With the approach of night the strength of the Ra, the sun god of Heliopolis, diminished. The solar barque "entered the realm of night and met the powers of darkness. The chief of these was the serpent Apep who tried to swallow the barque; a nightly struggle ensued, and when the sun reappeared on the eastern horizon the next day prayers of thankfulness were offered that Ra was triumphant and the sun would continue to shine."
- Richard Patrick, Egyptian Mythology
"...The mystic drama of the celestial virgin pursued by the dragon seeking to devour her child, was not only depicted in the constellations of heaven...but was represented in the secret worship of the temples. It was the mystery of the god Sol, and inscribed on a black image of Isis. The Divine Boy was chased by the cruel Typhon. In an Egyptian legend the dragon is said to pursue Thuesis (Isis) while she is endeavoring to protect her son."
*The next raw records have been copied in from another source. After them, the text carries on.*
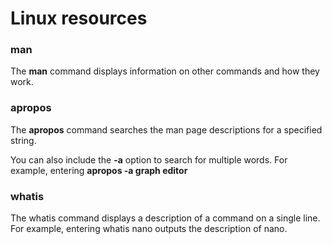 # Linux resources

### **man**

The **man** command displays information on other commands and how they work.

### **apropos**

The **apropos** command searches the man page descriptions for a specified string.

You can also include the **\-a** option to search for multiple words. For example, entering **apropos \-a graph editor**

### **whatis**

The whatis command displays a description of a command on a single line. For example, entering whatis nano outputs the description of nano.

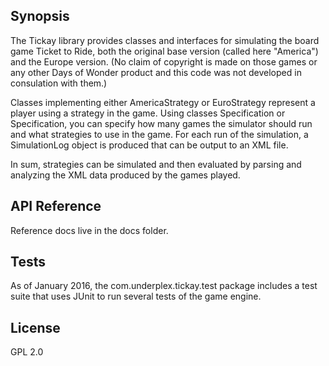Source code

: ## Synopsis

The Tickay library provides classes and interfaces for simulating the board game Ticket to Ride, both the original base version (called here "America") and the Europe version. (No claim of copyright is made on those games or any other Days of Wonder product and this code was not developed in consulation with them.)

Classes implementing either AmericaStrategy or EuroStrategy represent a player using a strategy in the game. Using classes Specification<AmericaStrategy> or Specification<EuroStrategy>, you can specify how many games the simulator should run and what strategies to use in the game. For each run of the simulation, a SimulationLog object is produced that can be output to an XML file.

In sum, strategies can be simulated and then evaluated by parsing and analyzing the XML data produced by the games played.

## API Reference

Reference docs live in the docs folder.

## Tests

As of January 2016, the com.underplex.tickay.test package includes a test suite that uses JUnit to run several tests
of the game engine. 

## License

GPL 2.0
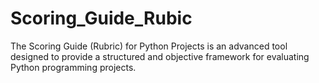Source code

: # Scoring_Guide_Rubic
The Scoring Guide (Rubric) for Python Projects is an advanced tool designed to provide a structured and objective framework for evaluating Python programming projects.

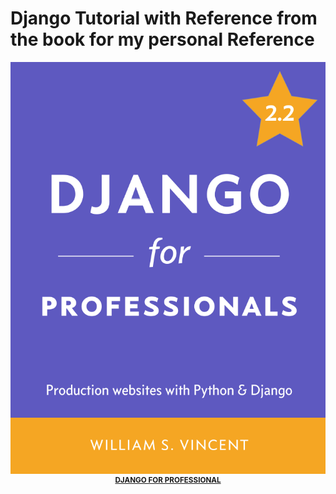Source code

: # Django Tutorial with Reference from the book for my personal Reference




<p align="center">
    <img src="Django for Professional.png" width="800">
    <br>
    <sup><a href="https://leanpub.com/djangoforprofessionals" target="_blank"><strong>DJANGO FOR PROFESSIONAL</strong></a></sup>
</p>

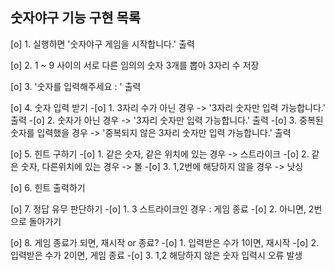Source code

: ## 숫자야구 기능 구현 목록

[o] 1. 실행하면 '숫자야구 게임을 시작합니다.' 출력

[o] 2. 1 ~ 9 사이의 서로 다른 임의의 숫자 3개를 뽑아 3자리 수 저장

[o] 3. '숫자를 입력해주세요 : ' 출력

[o] 4. 숫자 입력 받기
   -[o] 1. 3자리 수가 아닌 경우 -> '3자리 숫자만 입력 가능합니다.' 출력
   -[o] 2. 숫자가 아닌 경우 -> '3자리 숫자만 입력 가능합니다.' 출력
   -[o] 3. 중복된 숫자를 입력했을 경우 -> '중복되지 않은 3자리 숫자만 입력 가능합니다.' 출력

[o]  5.  힌트 구하기
   -[o] 1. 같은 숫자, 같은 위치에 있는 경우 -> 스트라이크
   -[o] 2. 같은 숫자, 다른위치에 있는 경우 -> 볼
   -[o] 3. 1,2번에 해당하지 않을 경우 -> 낫싱

[o] 6. 힌트 출력하기

[o] 7. 정답 유무 판단하기
   -[o] 1. 3 스트라이크인 경우 : 게임 종료
   -[o] 2. 아니면, 2번으로 돌아가기

[o] 8. 게임 종료가 되면, 재시작 or 종료?
   -[o] 1. 입력받은 수가 1이면, 재시작
   -[o] 2. 입력받은 수가 2이면, 게임 종료
   -[o] 3. 1,2 해당하지 않은 숫자 입력시 오류 발생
- M. P. Blavatsky, Isis Unveiled
In the Eleventh section of the Tuat, the boat of Afu Ra [the sun god] passes the territory of the town of Sais. "The region to the left of the god is one of fire, and in, but quite close to the boat, stands Horus, who is working magic with the snake-headed boomerang which he holds in his hand. Before him is the serpent called 'Seth-heh', i.e., the 'eternal Seth'. Horus is superintending the destruction of the bodies, souls, shadows, and heads of the enemies of Ra, which is being affected in the pits of fire before him. The fire in the pits is supplied from the bodies of the goddesses who are in charge of them. In the first pit, the victims are immersed in the fiery depths head downwards. When Afu Ra arrives at the last of the pits, his journey though the Tuat proper is ended, and it only remains for him to pass through the ante-chamber to the east of it, in order to arrive at the sky of this world....He has followed a course which first went from south to north, the to the east, and finally towards the Mountain of the Sunrise. Afu Ra has now reached the "uttermost limit of thick darkness" and arrives at the Twelfth Section of the Other World...This section contains the great mass of Celestial Waters called Nu, and the goddess Nut, who is here the personification of the god of the morning. We see Afu Ra in his boat as before, and in front of it is the Beetle of Kehpera, under whose form the new sun is to be born. Before the boat is the great serpent Ankh-neteru, and twelve amkhiu-gods, taking hold of the tow-line, enter this serpent at the tail, and, drawing the god in his boat through the body of the serpent, bring him out at his mouth. During his passage through the serpent Afu Ra is transformed into Khepera, and the amkhiu-gods are also transformed, and emerge with him from the serpent, and minister to him all the day. Afu Ra, in the form of Khepera [the ancient god associated with the creation of the world], is now towed into the sky by twelve goddesses, who lead him to Shu, the god of the atmosphere and sky of this world....As the disk appears in the sky; the newly-born god of day is acclaimed by gods and goddesses, who destroy any and every enemy who appears in the presence of the god, and sing hymns to him."
- E. A. Wallis Budge, The Book of the Dead
After the Egyptians abandoned the mine in the Timma Valley (some thirty kilometers north of the Gulf of Aqaba) during their decline in the twelfth century BC, the Midianties converted the temple into a shrine of their own for a while...In the makeshift Holy of Holies of the shrine, the excavators found only one object, perhaps the most intriguing object of all Timma - tiny, beautifully molded copper serpent with a gilded head, the ancient fertility symbol of the Middle East. It immediately called to mind the 'serpent of brass' of Moses (Numbers 21:9), which later became such an object of veneration."